What you will do: What lines in the data below mention the string "href"? Copy them out.
##### Entries provided
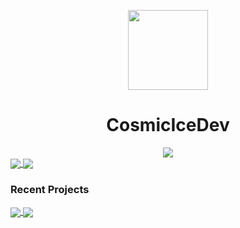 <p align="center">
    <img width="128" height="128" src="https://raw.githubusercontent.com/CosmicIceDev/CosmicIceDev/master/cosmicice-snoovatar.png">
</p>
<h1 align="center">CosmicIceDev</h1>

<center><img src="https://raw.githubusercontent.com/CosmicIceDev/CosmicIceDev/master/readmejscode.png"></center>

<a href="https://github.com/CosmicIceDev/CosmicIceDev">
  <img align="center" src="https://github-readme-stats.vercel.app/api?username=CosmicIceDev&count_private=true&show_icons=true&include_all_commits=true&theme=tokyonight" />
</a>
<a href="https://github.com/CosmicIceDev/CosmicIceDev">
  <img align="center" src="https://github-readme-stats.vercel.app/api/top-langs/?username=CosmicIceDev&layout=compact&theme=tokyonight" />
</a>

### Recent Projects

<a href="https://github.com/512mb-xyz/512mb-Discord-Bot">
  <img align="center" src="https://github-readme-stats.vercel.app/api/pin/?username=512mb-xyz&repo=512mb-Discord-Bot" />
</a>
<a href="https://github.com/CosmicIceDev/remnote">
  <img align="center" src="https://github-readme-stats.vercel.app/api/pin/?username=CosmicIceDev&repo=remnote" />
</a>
##########
##### Entries provided
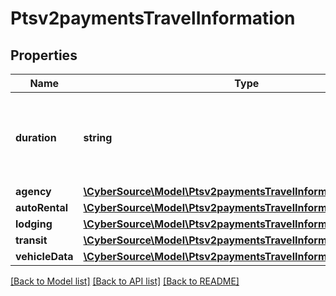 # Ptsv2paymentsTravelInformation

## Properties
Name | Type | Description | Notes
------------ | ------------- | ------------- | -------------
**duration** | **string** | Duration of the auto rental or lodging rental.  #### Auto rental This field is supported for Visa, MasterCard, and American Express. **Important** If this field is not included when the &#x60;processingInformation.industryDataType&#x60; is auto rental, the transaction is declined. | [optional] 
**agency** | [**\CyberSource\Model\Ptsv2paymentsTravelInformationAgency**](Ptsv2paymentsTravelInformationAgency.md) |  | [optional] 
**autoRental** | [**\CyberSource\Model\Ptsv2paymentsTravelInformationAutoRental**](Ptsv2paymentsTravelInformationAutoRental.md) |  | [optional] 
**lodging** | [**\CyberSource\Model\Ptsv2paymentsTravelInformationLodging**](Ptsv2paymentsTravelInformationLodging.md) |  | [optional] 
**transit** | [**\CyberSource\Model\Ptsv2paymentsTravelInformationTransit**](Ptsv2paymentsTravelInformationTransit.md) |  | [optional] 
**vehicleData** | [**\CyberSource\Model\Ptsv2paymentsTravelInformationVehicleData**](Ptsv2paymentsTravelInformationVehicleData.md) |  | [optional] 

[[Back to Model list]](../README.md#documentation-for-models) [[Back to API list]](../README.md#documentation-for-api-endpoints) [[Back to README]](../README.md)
##########
Response to the exercise:
<a href="https://github.com/CosmicIceDev/CosmicIceDev">
<a href="https://github.com/CosmicIceDev/CosmicIceDev">
<a href="https://github.com/512mb-xyz/512mb-Discord-Bot">
<a href="https://github.com/CosmicIceDev/remnote">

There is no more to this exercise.